Plain-text document sources
---+---

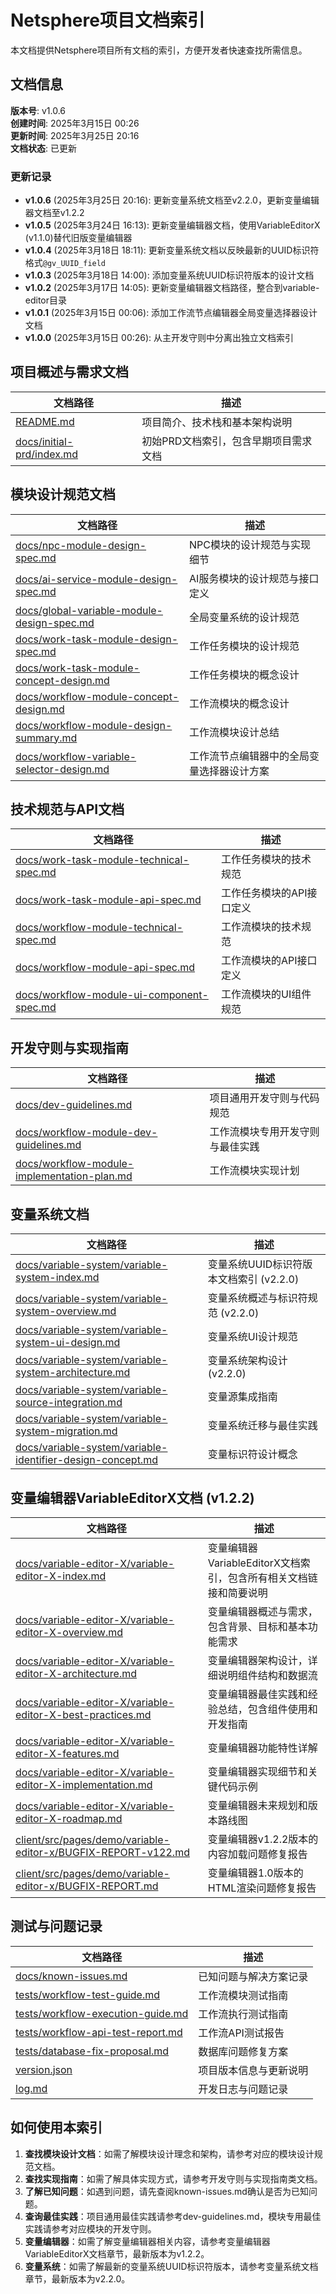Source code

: # Netsphere项目文档索引

本文档提供Netsphere项目所有文档的索引，方便开发者快速查找所需信息。

## 文档信息

**版本号**: v1.0.6  
**创建时间**: 2025年3月15日 00:26  
**更新时间**: 2025年3月25日 20:16  
**文档状态**: 已更新  

### 更新记录
- **v1.0.6** (2025年3月25日 20:16): 更新变量系统文档至v2.2.0，更新变量编辑器文档至v1.2.2
- **v1.0.5** (2025年3月24日 16:13): 更新变量编辑器文档，使用VariableEditorX (v1.1.0)替代旧版变量编辑器
- **v1.0.4** (2025年3月18日 18:11): 更新变量系统文档以反映最新的UUID标识符格式`@gv_UUID_field`
- **v1.0.3** (2025年3月18日 14:00): 添加变量系统UUID标识符版本的设计文档
- **v1.0.2** (2025年3月17日 14:05): 更新变量编辑器文档路径，整合到variable-editor目录
- **v1.0.1** (2025年3月15日 00:06): 添加工作流节点编辑器全局变量选择器设计文档
- **v1.0.0** (2025年3月15日 00:26): 从主开发守则中分离出独立文档索引

## 项目概述与需求文档

| 文档路径 | 描述 |
|---------|------|
| [README.md](/README.md) | 项目简介、技术栈和基本架构说明 |
| [docs/initial-prd/index.md](/docs/initial-prd/index.md) | 初始PRD文档索引，包含早期项目需求文档 |

## 模块设计规范文档

| 文档路径 | 描述 |
|---------|------|
| [docs/npc-module-design-spec.md](/docs/npc-module-design-spec.md) | NPC模块的设计规范与实现细节 |
| [docs/ai-service-module-design-spec.md](/docs/ai-service-module-design-spec.md) | AI服务模块的设计规范与接口定义 |
| [docs/global-variable-module-design-spec.md](/docs/global-variable-module-design-spec.md) | 全局变量系统的设计规范 |
| [docs/work-task-module-design-spec.md](/docs/work-task-module-design-spec.md) | 工作任务模块的设计规范 |
| [docs/work-task-module-concept-design.md](/docs/work-task-module-concept-design.md) | 工作任务模块的概念设计 |
| [docs/workflow-module-concept-design.md](/docs/workflow-module-concept-design.md) | 工作流模块的概念设计 |
| [docs/workflow-module-design-summary.md](/docs/workflow-module-design-summary.md) | 工作流模块设计总结 |
| [docs/workflow-variable-selector-design.md](/docs/workflow-variable-selector-design.md) | 工作流节点编辑器中的全局变量选择器设计方案 |

## 技术规范与API文档

| 文档路径 | 描述 |
|---------|------|
| [docs/work-task-module-technical-spec.md](/docs/work-task-module-technical-spec.md) | 工作任务模块的技术规范 |
| [docs/work-task-module-api-spec.md](/docs/work-task-module-api-spec.md) | 工作任务模块的API接口定义 |
| [docs/workflow-module-technical-spec.md](/docs/workflow-module-technical-spec.md) | 工作流模块的技术规范 |
| [docs/workflow-module-api-spec.md](/docs/workflow-module-api-spec.md) | 工作流模块的API接口定义 |
| [docs/workflow-module-ui-component-spec.md](/docs/workflow-module-ui-component-spec.md) | 工作流模块的UI组件规范 |

## 开发守则与实现指南

| 文档路径 | 描述 |
|---------|------|
| [docs/dev-guidelines.md](/docs/dev-guidelines.md) | 项目通用开发守则与代码规范 |
| [docs/workflow-module-dev-guidelines.md](/docs/workflow-module-dev-guidelines.md) | 工作流模块专用开发守则与最佳实践 |
| [docs/workflow-module-implementation-plan.md](/docs/workflow-module-implementation-plan.md) | 工作流模块实现计划 |

## 变量系统文档

| 文档路径 | 描述 |
|---------|------|
| [docs/variable-system/variable-system-index.md](/docs/variable-system/variable-system-index.md) | 变量系统UUID标识符版本文档索引 (v2.2.0) |
| [docs/variable-system/variable-system-overview.md](/docs/variable-system/variable-system-overview.md) | 变量系统概述与标识符规范 (v2.2.0) |
| [docs/variable-system/variable-system-ui-design.md](/docs/variable-system/variable-system-ui-design.md) | 变量系统UI设计规范 |
| [docs/variable-system/variable-system-architecture.md](/docs/variable-system/variable-system-architecture.md) | 变量系统架构设计 (v2.2.0) |
| [docs/variable-system/variable-source-integration.md](/docs/variable-system/variable-source-integration.md) | 变量源集成指南 |
| [docs/variable-system/variable-system-migration.md](/docs/variable-system/variable-system-migration.md) | 变量系统迁移与最佳实践 |
| [docs/variable-system/variable-identifier-design-concept.md](/docs/variable-system/variable-identifier-design-concept.md) | 变量标识符设计概念 |

## 变量编辑器VariableEditorX文档 (v1.2.2)

| 文档路径 | 描述 |
|---------|------|
| [docs/variable-editor-X/variable-editor-X-index.md](/docs/variable-editor-X/variable-editor-X-index.md) | 变量编辑器VariableEditorX文档索引，包含所有相关文档链接和简要说明 |
| [docs/variable-editor-X/variable-editor-X-overview.md](/docs/variable-editor-X/variable-editor-X-overview.md) | 变量编辑器概述与需求，包含背景、目标和基本功能需求 |
| [docs/variable-editor-X/variable-editor-X-architecture.md](/docs/variable-editor-X/variable-editor-X-architecture.md) | 变量编辑器架构设计，详细说明组件结构和数据流 |
| [docs/variable-editor-X/variable-editor-X-best-practices.md](/docs/variable-editor-X/variable-editor-X-best-practices.md) | 变量编辑器最佳实践和经验总结，包含组件使用和开发指南 |
| [docs/variable-editor-X/variable-editor-X-features.md](/docs/variable-editor-X/variable-editor-X-features.md) | 变量编辑器功能特性详解 |
| [docs/variable-editor-X/variable-editor-X-implementation.md](/docs/variable-editor-X/variable-editor-X-implementation.md) | 变量编辑器实现细节和关键代码示例 |
| [docs/variable-editor-X/variable-editor-X-roadmap.md](/docs/variable-editor-X/variable-editor-X-roadmap.md) | 变量编辑器未来规划和版本路线图 |
| [client/src/pages/demo/variable-editor-x/BUGFIX-REPORT-v122.md](/client/src/pages/demo/variable-editor-x/BUGFIX-REPORT-v122.md) | 变量编辑器v1.2.2版本的内容加载问题修复报告 |
| [client/src/pages/demo/variable-editor-x/BUGFIX-REPORT.md](/client/src/pages/demo/variable-editor-x/BUGFIX-REPORT.md) | 变量编辑器1.0版本的HTML渲染问题修复报告 |

## 测试与问题记录

| 文档路径 | 描述 |
|---------|------|
| [docs/known-issues.md](/docs/known-issues.md) | 已知问题与解决方案记录 |
| [tests/workflow-test-guide.md](/tests/workflow-test-guide.md) | 工作流模块测试指南 |
| [tests/workflow-execution-guide.md](/tests/workflow-execution-guide.md) | 工作流执行测试指南 |
| [tests/workflow-api-test-report.md](/tests/workflow-api-test-report.md) | 工作流API测试报告 |
| [tests/database-fix-proposal.md](/tests/database-fix-proposal.md) | 数据库问题修复方案 |
| [version.json](/version.json) | 项目版本信息与更新说明 |
| [log.md](/log.md) | 开发日志与问题记录 |

## 如何使用本索引

1. **查找模块设计文档**：如需了解模块设计理念和架构，请参考对应的模块设计规范文档。
2. **查找实现指南**：如需了解具体实现方式，请参考开发守则与实现指南类文档。
3. **了解已知问题**：如遇到问题，请先查阅known-issues.md确认是否为已知问题。
4. **查询最佳实践**：项目通用最佳实践请参考dev-guidelines.md，模块专用最佳实践请参考对应模块的开发守则。
5. **变量编辑器**：如需了解变量编辑器相关内容，请参考变量编辑器VariableEditorX文档章节，最新版本为v1.2.2。
6. **变量系统**：如需了解最新的变量系统UUID标识符版本，请参考变量系统文档章节，最新版本为v2.2.0。
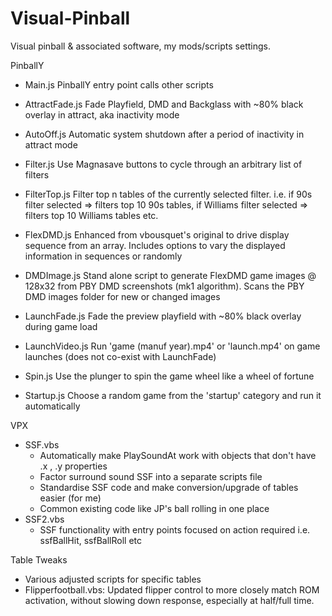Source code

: # Visual-Pinball
Visual pinball & associated software, my mods/scripts settings.

PinballY
  - Main.js         PinballY entry point calls other scripts
  
  - AttractFade.js  Fade Playfield, DMD and Backglass with ~80% black overlay in attract, aka inactivity mode 
  - AutoOff.js      Automatic system shutdown after a period of inactivity in attract mode
  
  - Filter.js       Use Magnasave buttons to cycle through an arbitrary list of filters
  - FilterTop.js    Filter top n tables of the currently selected filter.
                    i.e. if 90s filter selected => filters top 10 90s tables,
                         if Williams filter selected => filters top 10 Williams tables etc.
  
  - FlexDMD.js      Enhanced from vbousquet's original to drive display sequence from an array.
                    Includes options to vary the displayed information in sequences or randomly
  
  - DMDImage.js     Stand alone script to generate FlexDMD game images @ 128x32 from PBY DMD screenshots (mk1 algorithm).
                    Scans the PBY DMD images folder for new or changed images
  
  - LaunchFade.js   Fade the preview playfield with ~80% black overlay during game load
  - LaunchVideo.js  Run 'game (manuf year).mp4' or 'launch.mp4' on game launches (does not co-exist with LaunchFade)
  
  - Spin.js         Use the plunger to spin the game wheel like a wheel of fortune
  - Startup.js      Choose a random game from the 'startup' category and run it automatically


VPX
  - SSF.vbs
    - Automatically make PlaySoundAt work with objects that don't have .x , .y properties
    - Factor surround sound SSF into a separate scripts file
    - Standardise SSF code and make conversion/upgrade of tables easier (for me) 
    - Common existing code like JP's ball rolling in one place  
  - SSF2.vbs
    - SSF functionality with entry points focused on action required i.e. ssfBallHit, ssfBallRoll etc

Table Tweaks
  - Various adjusted scripts for specific tables
  - Flipperfootball.vbs: Updated flipper control to more closely match ROM activation, without slowing down response, especially at half/full time.

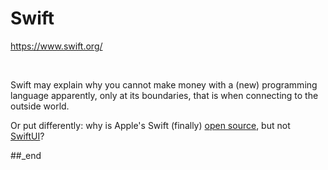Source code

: # Swift

https://www.swift.org/

<br/>

Swift may explain why you cannot make money with a (new) programming language apparently, only at its boundaries, that is when connecting to the outside world.

Or put differently: why is Apple's Swift (finally) [open source](https://github.com/swiftlang), but not [SwiftUI](https://swiftpackageregistry.com/OpenSwiftUIProject/OpenSwiftUI)?

##_end
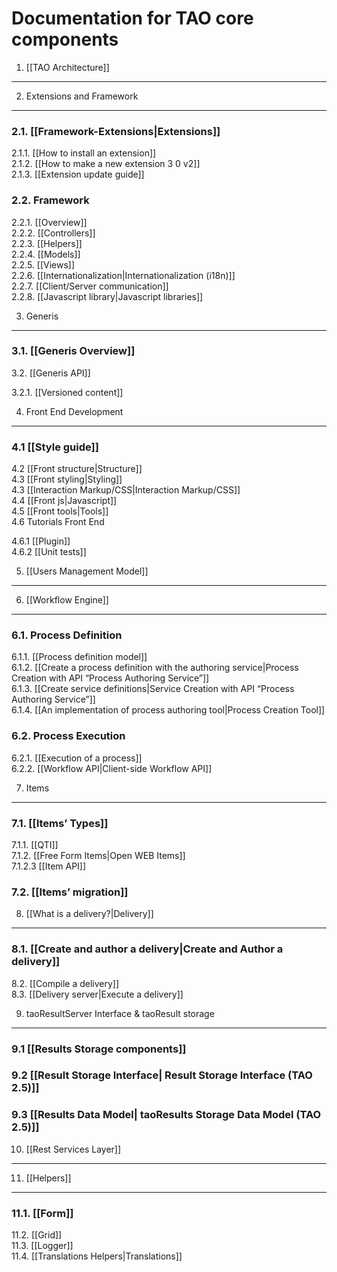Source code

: <!--
parent:
    title: Developer_Guide
author:
    - 'Christophe Noel'
created_at: '2010-12-02 16:28:43'
updated_at: '2016-06-17 16:51:04'
tags:
    - 'Developer Guide'
-->



Documentation for TAO core components
=====================================

1. [[TAO Architecture]]
-----------------------

2. Extensions and Framework
---------------------------

### 2.1. [[Framework-Extensions|Extensions]]

2.1.1. [[How to install an extension]]<br/>
2.1.2. [[How to make a new extension 3 0 v2]]<br/>
2.1.3. [[Extension update guide]]

### 2.2. Framework

2.2.1. [[Overview]]<br/>
2.2.2. [[Controllers]]<br/>
2.2.3. [[Helpers]]<br/>
2.2.4. [[Models]]<br/>
2.2.5. [[Views]]<br/>
2.2.6. [[Internationalization|Internationalization (i18n)]]<br/>
2.2.7. [[Client/Server communication]]<br/>
2.2.8. [[Javascript library|Javascript libraries]]

3. Generis
----------

### 3.1. [[Generis Overview]]<br/>
3.2. [[Generis API]]

3.2.1. [[Versioned content]]

4. Front End Development
------------------------

### 4.1 [[Style guide]]<br/>
4.2 [[Front structure|Structure]]<br/>
4.3 [[Front styling|Styling]]<br/>
4.3 [[Interaction Markup/CSS|Interaction Markup/CSS]]<br/>
4.4 [[Front js|Javascript]]<br/>
4.5 [[Front tools|Tools]]<br/>
4.6 Tutorials Front End

4.6.1 [[Plugin]]<br/>
4.6.2 [[Unit tests]]

5. [[Users Management Model]]
-----------------------------

6. [[Workflow Engine]]
----------------------

### 6.1. Process Definition

6.1.1. [[Process definition model]]<br/>
6.1.2. [[Create a process definition with the authoring service|Process Creation with API “Process Authoring Service”]]<br/>
6.1.3. [[Create service definitions|Service Creation with API “Process Authoring Service”]]<br/>
6.1.4. [[An implementation of process authoring tool|Process Creation Tool]]

### 6.2. Process Execution

6.2.1. [[Execution of a process]]<br/>
6.2.2. [[Workflow API|Client-side Workflow API]]

7. Items
--------

### 7.1. [[Items’ Types]]

7.1.1. [[QTI]]<br/>
7.1.2. [[Free Form Items|Open WEB Items]]<br/>
7.1.2.3 [[Item API]]

### 7.2. [[Items’ migration]]

8. [[What is a delivery?|Delivery]]
-----------------------------------

### 8.1. [[Create and author a delivery|Create and Author a delivery]]<br/>
8.2. [[Compile a delivery]]<br/>
8.3. [[Delivery server|Execute a delivery]]

9. taoResultServer Interface & taoResult storage
------------------------------------------------

### 9.1 [[Results Storage components]]

### 9.2 [[Result Storage Interface| Result Storage Interface (TAO 2.5)]]

### 9.3 [[Results Data Model| taoResults Storage Data Model (TAO 2.5)]]

10. [[Rest Services Layer]]
---------------------------

11. [[Helpers]]
---------------

### 11.1. [[Form]]<br/>
11.2. [[Grid]]<br/>
11.3. [[Logger]]<br/>
11.4. [[Translations Helpers|Translations]]
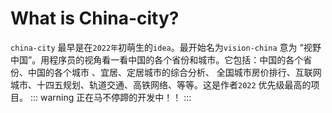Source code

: # What is China-city?

`china-city` 最早是在`2022年`初萌生的`idea`。最开始名为`vision-china` 意为 “视野中国”。用程序员的视角看一看中国的各个省份和城市。它包括：中国的各个省份、中国的各个城市 、宜居、定居城市的综合分析、 全国城市房价排行、互联网城市、十四五规划、轨道交通、高铁网络、等等。这是作者`2022` 优先级最高的项目。
::: warning
正在马不停蹄的开发中！！
:::
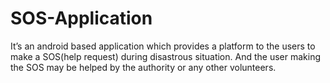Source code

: # SOS-Application
It’s an android based application which provides a platform to the users to make a SOS(help request) during disastrous situation.
And the user making the SOS may be helped by the authority or any other volunteers.
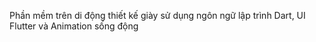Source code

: Phần mềm trên di động thiết kế giày sử dụng ngôn ngữ lập trình Dart, UI Flutter và Animation sống động

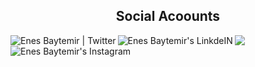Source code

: 
  <h2 align="center">Social Acoounts</h2>
  <p align="justify">
  <a href="https://twitter.com/enesbytmr" title='Twitter'>
    <img align="left" alt="Enes Baytemir | Twitter" src="https://img.icons8.com/fluent/32/000000/twitter.png" />
  </a>
  <a href="https://www.linkedin.com/in/enesbytmr/" title='Linkedin'>
    <img align="left" alt="Enes Baytemir's LinkdeIN" src="https://img.icons8.com/color/32/000000/linkedin.png" />
  </a>
   <a href="https://www.instagram.com/enesbytmr/?hl=tr" title='Instagram'>
    <img align="left" alt="Enes Baytemir's Instagram"  src="https://img.icons8.com/fluent/48/000000/instagram-new.png" />
  </a>
  <a href='https://findmentor.network/peer/fevzi-enes-baytemir'>
    <img src="https://img.shields.io/badge/Find%20Mentor-I'm%20a%20mentee-blueviolet">
  <a/>


  <br>
</p>


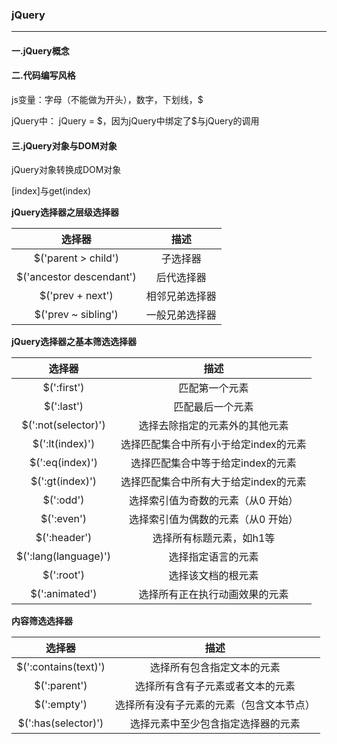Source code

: ### jQuery

-----

#### 一.jQuery概念

#### 二.代码编写风格

js变量：字母（不能做为开头），数字，下划线，$ 

jQuery中： jQuery = \$，因为jQuery中绑定了\$与jQuery的调用

#### 三.jQuery对象与DOM对象

jQuery对象转换成DOM对象

[index]与get(index)





**jQuery选择器之层级选择器**

|            选择器            |   描述    |
| :-----------------------: | :-----: |
|    $('parent > child')    |  子选择器   |
| $('ancestor  descendant') |  后代选择器  |
|     $('prev + next')      | 相邻兄弟选择器 |
|    $('prev ~ sibling')    | 一般兄弟选择器 |



**jQuery选择器之基本筛选选择器**

|         选择器          |          描述           |
| :------------------: | :-------------------: |
|     $(':first')      |        匹配第一个元素        |
|      $(':last')      |       匹配最后一个元素        |
| $(':not(selector)')  |    选择去除指定的元素外的其他元素    |
|   $(':lt(index)')    | 选择匹配集合中所有小于给定index的元素 |
|   $(':eq(index)')    |  选择匹配集合中等于给定index的元素  |
|   $(':gt(index)')    | 选择匹配集合中所有大于给定index的元素 |
|      $(':odd')       |  选择索引值为奇数的元素（从0 开始）   |
|      $(':even')      |  选择索引值为偶数的元素（从0 开始）   |
|     $(':header')     |     选择所有标题元素，如h1等     |
| $(':lang(language)') |       选择指定语言的元素       |
|      $(':root')      |       选择该文档的根元素       |
|    $(':animated')    |    选择所有正在执行动画效果的元素    |

**内容筛选选择器**

|         选择器          |          描述          |
| :------------------: | :------------------: |
| $(':contains(text)') |    选择所有包含指定文本的元素     |
|     $(':parent')     |   选择所有含有子元素或者文本的元素   |
|     $(':empty')      | 选择所有没有子元素的元素（包含文本节点） |
| $(':has(selector)')  |  选择元素中至少包含指定选择器的元素   |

---+---

▶ [Task directions]: Only those lines of the entries above that run from the line containing "if Williams filter" to the line containing "Scans the PBY", both included, should be transcribed exactly.

▶ [Exercise output]:
                         if Williams filter selected => filters top 10 Williams tables etc.
  
  - FlexDMD.js      Enhanced from vbousquet's original to drive display sequence from an array.
                    Includes options to vary the displayed information in sequences or randomly
  
  - DMDImage.js     Stand alone script to generate FlexDMD game images @ 128x32 from PBY DMD screenshots (mk1 algorithm).
                    Scans the PBY DMD images folder for new or changed images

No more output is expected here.